After sampling the data for analysis, we then prepared the data for analysis by using a series of commands in the tm (TextMining) R package. The cleaning steps we took were:
## Loading required package: lattice
## Loading required package: ggplot2
We next looked at the frequencies of various words from our sampled files. The table below shows the 20 most frequent words used (data from all three files combined).
## the and for that you with was this have are but not
## 47522 24420 11053 10410 9290 7216 6196 5440 5217 4877 4743 4067
## from its all will they said his out
## 3920 3505 3329 3154 3119 3104 3049 3037
Unsurprisingly, most of the words above are part of the so-called “stop words,” words that tend to be “filler” words with little meaning. The tm package we are using has a list of 174 stop words. In fact, if we compare the above words with the stopwords() list, the only two that aren't in the stopwords list are “will” and “said”.

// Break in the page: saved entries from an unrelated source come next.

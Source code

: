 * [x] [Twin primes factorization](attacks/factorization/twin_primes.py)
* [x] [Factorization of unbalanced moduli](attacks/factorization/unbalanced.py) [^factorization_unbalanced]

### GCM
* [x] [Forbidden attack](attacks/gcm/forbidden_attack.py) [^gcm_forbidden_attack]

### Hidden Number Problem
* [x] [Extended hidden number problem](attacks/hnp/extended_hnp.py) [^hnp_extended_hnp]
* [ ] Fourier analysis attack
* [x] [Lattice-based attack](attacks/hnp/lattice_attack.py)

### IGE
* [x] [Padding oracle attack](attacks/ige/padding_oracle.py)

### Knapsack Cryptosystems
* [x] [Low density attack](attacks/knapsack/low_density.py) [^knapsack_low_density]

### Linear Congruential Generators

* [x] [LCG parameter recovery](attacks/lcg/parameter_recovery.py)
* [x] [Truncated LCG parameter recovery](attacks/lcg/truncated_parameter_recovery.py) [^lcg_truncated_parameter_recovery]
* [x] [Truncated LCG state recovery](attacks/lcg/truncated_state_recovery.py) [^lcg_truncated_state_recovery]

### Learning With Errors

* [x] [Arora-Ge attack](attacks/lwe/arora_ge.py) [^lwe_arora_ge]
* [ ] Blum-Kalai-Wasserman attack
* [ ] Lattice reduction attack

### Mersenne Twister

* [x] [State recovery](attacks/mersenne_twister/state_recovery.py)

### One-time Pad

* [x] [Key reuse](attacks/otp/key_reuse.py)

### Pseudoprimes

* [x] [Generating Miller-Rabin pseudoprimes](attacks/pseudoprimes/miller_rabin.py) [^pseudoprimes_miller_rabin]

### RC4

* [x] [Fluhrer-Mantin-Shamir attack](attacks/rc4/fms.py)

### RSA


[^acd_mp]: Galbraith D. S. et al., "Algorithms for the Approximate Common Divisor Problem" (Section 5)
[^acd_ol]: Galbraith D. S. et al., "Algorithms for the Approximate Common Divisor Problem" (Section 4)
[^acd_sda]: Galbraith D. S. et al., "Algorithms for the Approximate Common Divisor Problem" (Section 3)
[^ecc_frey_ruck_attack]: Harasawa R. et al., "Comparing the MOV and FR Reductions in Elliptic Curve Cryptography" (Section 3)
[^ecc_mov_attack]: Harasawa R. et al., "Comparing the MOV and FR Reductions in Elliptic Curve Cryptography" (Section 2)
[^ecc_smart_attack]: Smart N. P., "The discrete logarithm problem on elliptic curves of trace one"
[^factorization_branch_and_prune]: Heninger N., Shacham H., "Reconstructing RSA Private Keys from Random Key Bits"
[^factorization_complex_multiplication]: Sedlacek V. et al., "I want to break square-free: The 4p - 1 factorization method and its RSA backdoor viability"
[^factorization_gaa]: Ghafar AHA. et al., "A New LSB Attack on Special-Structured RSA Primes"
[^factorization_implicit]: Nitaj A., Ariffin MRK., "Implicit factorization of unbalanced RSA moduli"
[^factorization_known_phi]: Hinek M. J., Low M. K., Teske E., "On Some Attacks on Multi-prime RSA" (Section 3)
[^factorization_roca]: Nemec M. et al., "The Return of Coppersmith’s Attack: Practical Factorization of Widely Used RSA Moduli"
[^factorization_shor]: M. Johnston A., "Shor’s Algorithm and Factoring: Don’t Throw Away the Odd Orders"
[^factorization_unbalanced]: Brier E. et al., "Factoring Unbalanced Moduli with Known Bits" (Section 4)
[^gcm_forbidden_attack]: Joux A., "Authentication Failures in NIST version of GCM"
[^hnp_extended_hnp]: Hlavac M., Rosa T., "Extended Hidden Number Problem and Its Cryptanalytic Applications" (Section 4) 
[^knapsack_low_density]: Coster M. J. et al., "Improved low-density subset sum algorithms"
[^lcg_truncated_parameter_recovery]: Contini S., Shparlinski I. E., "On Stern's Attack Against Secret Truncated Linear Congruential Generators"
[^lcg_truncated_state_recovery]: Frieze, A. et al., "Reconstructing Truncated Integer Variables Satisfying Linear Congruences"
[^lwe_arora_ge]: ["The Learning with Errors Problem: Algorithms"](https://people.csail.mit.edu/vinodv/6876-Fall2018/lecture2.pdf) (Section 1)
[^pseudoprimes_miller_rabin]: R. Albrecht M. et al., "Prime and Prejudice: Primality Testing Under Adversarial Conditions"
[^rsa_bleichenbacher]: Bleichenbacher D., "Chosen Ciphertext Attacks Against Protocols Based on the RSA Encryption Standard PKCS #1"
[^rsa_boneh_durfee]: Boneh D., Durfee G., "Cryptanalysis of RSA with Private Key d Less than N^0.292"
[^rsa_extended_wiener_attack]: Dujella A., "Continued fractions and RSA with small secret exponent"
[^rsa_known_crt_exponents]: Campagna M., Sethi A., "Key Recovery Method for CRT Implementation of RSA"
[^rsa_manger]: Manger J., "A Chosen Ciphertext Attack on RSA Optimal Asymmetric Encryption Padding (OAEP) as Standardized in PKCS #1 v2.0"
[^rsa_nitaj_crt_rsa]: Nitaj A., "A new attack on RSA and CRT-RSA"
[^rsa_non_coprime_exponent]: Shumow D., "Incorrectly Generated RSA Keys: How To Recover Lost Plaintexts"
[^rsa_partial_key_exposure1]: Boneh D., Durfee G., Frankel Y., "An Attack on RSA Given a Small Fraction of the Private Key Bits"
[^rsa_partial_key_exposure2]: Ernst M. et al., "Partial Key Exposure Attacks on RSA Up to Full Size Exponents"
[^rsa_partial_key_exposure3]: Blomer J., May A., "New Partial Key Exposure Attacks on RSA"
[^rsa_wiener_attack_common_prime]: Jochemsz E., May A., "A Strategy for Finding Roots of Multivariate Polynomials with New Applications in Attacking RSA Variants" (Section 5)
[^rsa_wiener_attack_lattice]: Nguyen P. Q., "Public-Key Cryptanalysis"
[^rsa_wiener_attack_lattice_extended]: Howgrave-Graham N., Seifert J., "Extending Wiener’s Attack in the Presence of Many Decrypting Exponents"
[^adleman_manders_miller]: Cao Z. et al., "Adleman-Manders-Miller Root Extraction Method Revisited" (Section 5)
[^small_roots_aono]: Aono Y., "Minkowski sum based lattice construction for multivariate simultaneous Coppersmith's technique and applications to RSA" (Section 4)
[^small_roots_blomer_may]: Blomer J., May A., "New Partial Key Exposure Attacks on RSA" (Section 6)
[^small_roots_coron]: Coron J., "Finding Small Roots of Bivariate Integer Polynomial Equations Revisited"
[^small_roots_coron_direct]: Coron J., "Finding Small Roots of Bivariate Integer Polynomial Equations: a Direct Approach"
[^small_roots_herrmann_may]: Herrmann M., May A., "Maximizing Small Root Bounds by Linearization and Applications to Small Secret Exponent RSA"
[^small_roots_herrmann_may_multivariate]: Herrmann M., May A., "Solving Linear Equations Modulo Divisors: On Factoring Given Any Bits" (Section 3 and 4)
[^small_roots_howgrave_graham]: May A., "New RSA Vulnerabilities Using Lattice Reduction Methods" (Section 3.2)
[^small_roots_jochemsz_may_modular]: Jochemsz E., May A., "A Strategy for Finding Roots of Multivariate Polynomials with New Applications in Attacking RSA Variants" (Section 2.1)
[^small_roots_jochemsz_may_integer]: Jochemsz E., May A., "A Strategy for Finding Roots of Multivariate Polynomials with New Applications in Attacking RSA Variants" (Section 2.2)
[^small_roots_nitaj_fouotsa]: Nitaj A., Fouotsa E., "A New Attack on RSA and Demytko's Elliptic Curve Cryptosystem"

We also wanted to create plots of the frequency of words within our data set. Below are two log-scale plots that illustrate the right-skew for the frequency of words. That is, there are very many words that are only used once or twice within our text files, while there are relatively few words that are used with high frequency. Plot 1 shows the entire scale, from over 30,000 words that are only used once, to the roughly 90 that are used over one thousand times. Plot 2 zooms in on the higher-frequency words, showing only the number of words that are used over 100 times in our corpora of just over 1 million words. Note that Plot 1 uses a log scale for the y-axis, while Plot 2 does not.
Because our table of high-frequency words was somewhat unsurprising, we wanted to see if we could see patterns of word usage emerging between the three different types of writing – blogs, tweets, and news. So for the next three tables, we removed the 174 stopwords from the three corpora. Tables of of the top 20 most-used words from the resulting corpora are shown below.

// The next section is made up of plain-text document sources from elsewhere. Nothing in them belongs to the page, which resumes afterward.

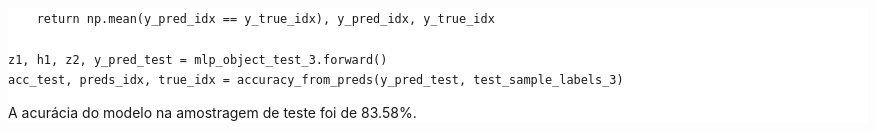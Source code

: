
 ``` { .py title=main.py }
    return np.mean(y_pred_idx == y_true_idx), y_pred_idx, y_true_idx

z1, h1, z2, y_pred_test = mlp_object_test_3.forward()
acc_test, preds_idx, true_idx = accuracy_from_preds(y_pred_test, test_sample_labels_3) 
```

A acurácia do modelo na amostragem de teste foi de $83.58\%$.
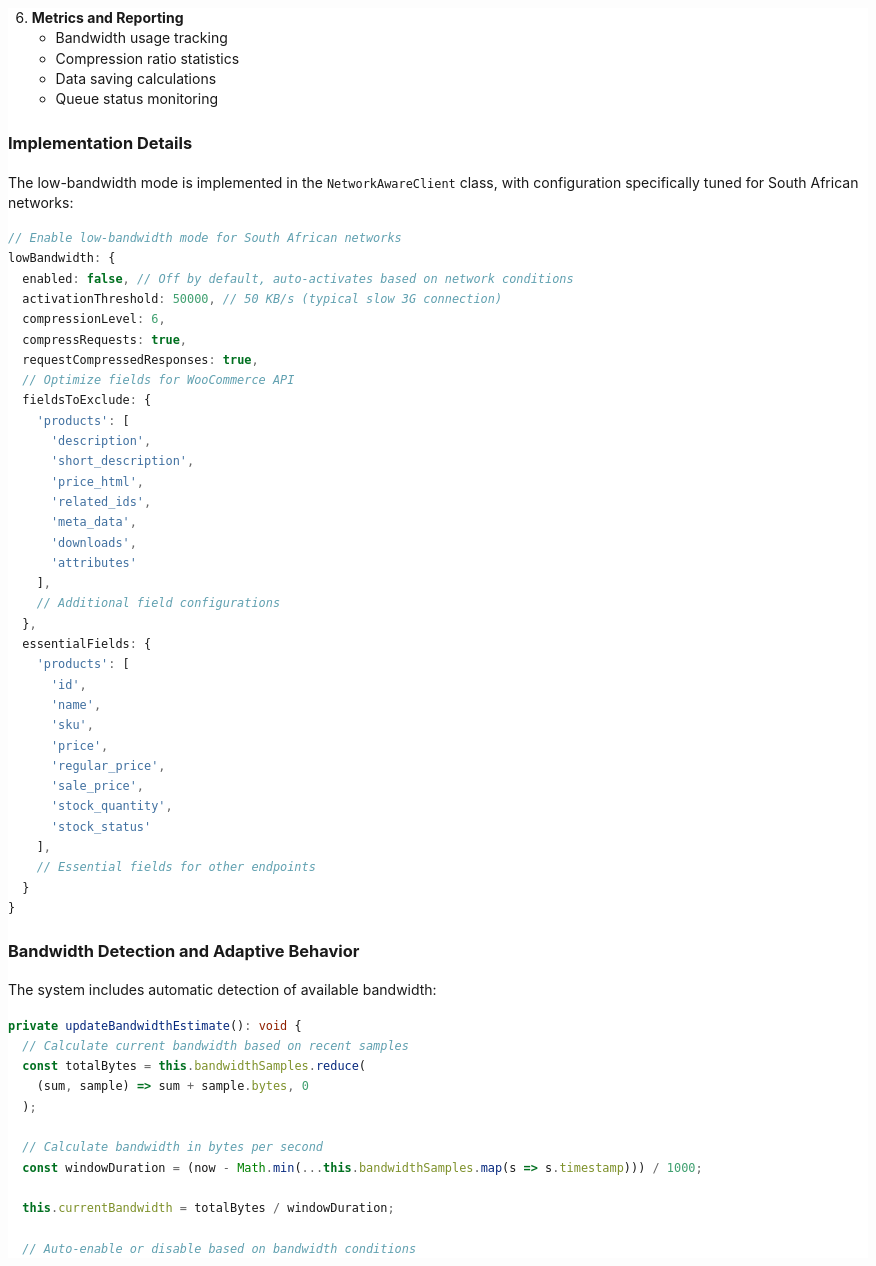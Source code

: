 6. **Metrics and Reporting**
   - Bandwidth usage tracking
   - Compression ratio statistics
   - Data saving calculations
   - Queue status monitoring

### Implementation Details

The low-bandwidth mode is implemented in the `NetworkAwareClient` class, with configuration specifically tuned for South African networks:

```typescript
// Enable low-bandwidth mode for South African networks
lowBandwidth: {
  enabled: false, // Off by default, auto-activates based on network conditions
  activationThreshold: 50000, // 50 KB/s (typical slow 3G connection)
  compressionLevel: 6,
  compressRequests: true,
  requestCompressedResponses: true,
  // Optimize fields for WooCommerce API
  fieldsToExclude: {
    'products': [
      'description',
      'short_description',
      'price_html',
      'related_ids',
      'meta_data',
      'downloads',
      'attributes'
    ],
    // Additional field configurations
  },
  essentialFields: {
    'products': [
      'id',
      'name',
      'sku',
      'price',
      'regular_price',
      'sale_price',
      'stock_quantity',
      'stock_status'
    ],
    // Essential fields for other endpoints
  }
}
```

### Bandwidth Detection and Adaptive Behavior

The system includes automatic detection of available bandwidth:

```typescript
private updateBandwidthEstimate(): void {
  // Calculate current bandwidth based on recent samples
  const totalBytes = this.bandwidthSamples.reduce(
    (sum, sample) => sum + sample.bytes, 0
  );
  
  // Calculate bandwidth in bytes per second
  const windowDuration = (now - Math.min(...this.bandwidthSamples.map(s => s.timestamp))) / 1000;
  
  this.currentBandwidth = totalBytes / windowDuration;
  
  // Auto-enable or disable based on bandwidth conditions
```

## one will can like just time get now people know
## 1291 1115 1006 990 940 888 735 605 599 583
## make also even first new day dont really much good
## 552 539 536 536 529 528 528 520 507 501
## just like get love good will can day dont thanks
## 1462 1210 1148 1075 1005 975 920 911 890 885
## now one know great today time new see lol got
## 839 818 782 776 756 752 694 694 680 578
## said will one new can two also years last
## 2559 1064 808 686 581 577 569 536 533
## year just first time state like people get percent
## 533 525 519 515 500 484 470 439 370
## three city
## 367 360
There is a fair amount of overlap between the top non-stopwords in the three corpora; however, we can see some distinctions. For instance, the word “make” appears in the blogs table, but not in the other two, perhaps because many blogs are instructions about how to create things. In the Twitter file, it is interesting that the word “just” is the most-used non-stopword, probably because Twitter serves as a vehicle that many people use to describe something that they have just done. And finally, the top words used in the news corpus consist of many words that you would see in news articles, like “said”, “percent”, and “state.”
Following this milestone report, which described our data cleaning and initial exploratory data analysis, we intend to build our prediction machine. This will include building tables of so-called 'n-grams,' that is, words that are found next to each other in a text document ('a text document' is a 3-gram, or trigram, for the words at the end of the last sentence). We have not yet looked ahead to many of the task requirements for the end of the project, but we will be building an application in Shiny to put on the web to display our prediction machine. This looks to be an interesting project, and we are excited to dive in to the rest of the work.